Exercise goal
Search the records below for the string "GitHub" and copy each line where it turns up.

-----

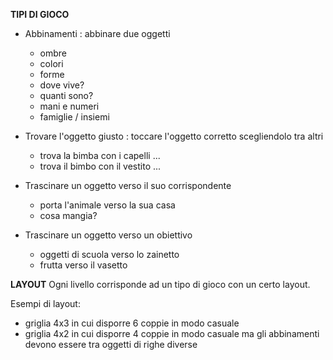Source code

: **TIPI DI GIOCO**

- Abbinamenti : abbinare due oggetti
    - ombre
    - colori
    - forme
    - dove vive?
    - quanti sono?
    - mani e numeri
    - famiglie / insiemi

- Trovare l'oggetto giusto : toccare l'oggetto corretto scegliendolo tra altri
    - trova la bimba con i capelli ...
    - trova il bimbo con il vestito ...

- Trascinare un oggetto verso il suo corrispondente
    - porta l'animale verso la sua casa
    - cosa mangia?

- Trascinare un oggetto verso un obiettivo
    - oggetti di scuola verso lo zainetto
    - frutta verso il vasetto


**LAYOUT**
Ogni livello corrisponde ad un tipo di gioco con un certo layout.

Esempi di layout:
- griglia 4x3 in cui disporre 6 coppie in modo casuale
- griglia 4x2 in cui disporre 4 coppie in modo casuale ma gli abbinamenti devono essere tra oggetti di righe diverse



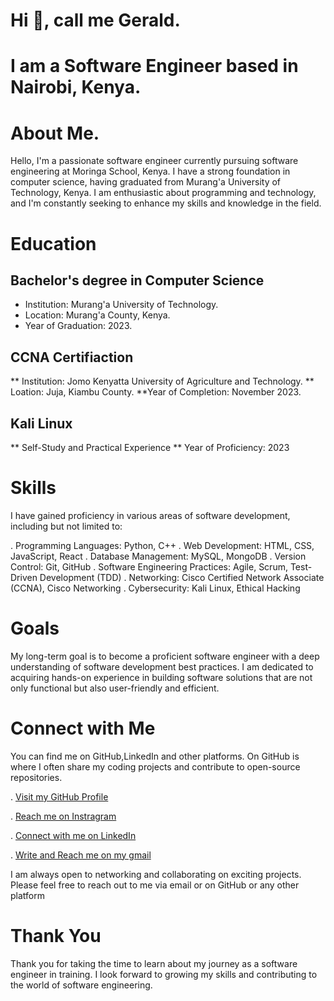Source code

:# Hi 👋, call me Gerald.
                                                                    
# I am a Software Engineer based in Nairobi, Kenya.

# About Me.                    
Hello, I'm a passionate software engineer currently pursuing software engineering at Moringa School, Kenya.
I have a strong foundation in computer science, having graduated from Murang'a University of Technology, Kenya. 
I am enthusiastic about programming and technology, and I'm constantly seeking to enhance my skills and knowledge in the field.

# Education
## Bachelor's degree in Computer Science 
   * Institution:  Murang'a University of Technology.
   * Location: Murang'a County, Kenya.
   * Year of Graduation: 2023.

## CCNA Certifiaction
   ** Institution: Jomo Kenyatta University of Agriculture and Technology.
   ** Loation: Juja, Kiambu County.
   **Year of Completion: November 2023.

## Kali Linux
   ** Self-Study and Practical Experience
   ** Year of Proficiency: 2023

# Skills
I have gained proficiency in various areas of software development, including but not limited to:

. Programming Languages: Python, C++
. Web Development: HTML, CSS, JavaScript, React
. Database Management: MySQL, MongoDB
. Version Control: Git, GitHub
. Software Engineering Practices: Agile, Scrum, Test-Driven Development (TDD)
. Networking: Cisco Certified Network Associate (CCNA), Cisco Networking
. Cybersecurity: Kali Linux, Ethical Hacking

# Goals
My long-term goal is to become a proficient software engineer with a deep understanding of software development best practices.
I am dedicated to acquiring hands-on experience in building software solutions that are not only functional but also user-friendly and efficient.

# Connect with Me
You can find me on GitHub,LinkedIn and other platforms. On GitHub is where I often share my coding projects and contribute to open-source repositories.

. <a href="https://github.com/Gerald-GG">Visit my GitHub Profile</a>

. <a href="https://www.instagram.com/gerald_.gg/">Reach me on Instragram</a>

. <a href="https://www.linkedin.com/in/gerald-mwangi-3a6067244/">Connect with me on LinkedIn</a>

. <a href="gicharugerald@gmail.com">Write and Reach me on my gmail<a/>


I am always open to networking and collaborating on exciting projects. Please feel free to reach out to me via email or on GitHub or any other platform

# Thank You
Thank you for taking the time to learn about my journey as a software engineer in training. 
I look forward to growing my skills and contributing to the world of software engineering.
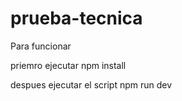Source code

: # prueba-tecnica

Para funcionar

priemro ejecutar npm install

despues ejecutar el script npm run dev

-----

Response below
. Version Control: Git, GitHub
You can find me on GitHub,LinkedIn and other platforms. On GitHub is where I often share my coding projects and contribute to open-source repositories.
. <a href="https://github.com/Gerald-GG">Visit my GitHub Profile</a>
I am always open to networking and collaborating on exciting projects. Please feel free to reach out to me via email or on GitHub or any other platform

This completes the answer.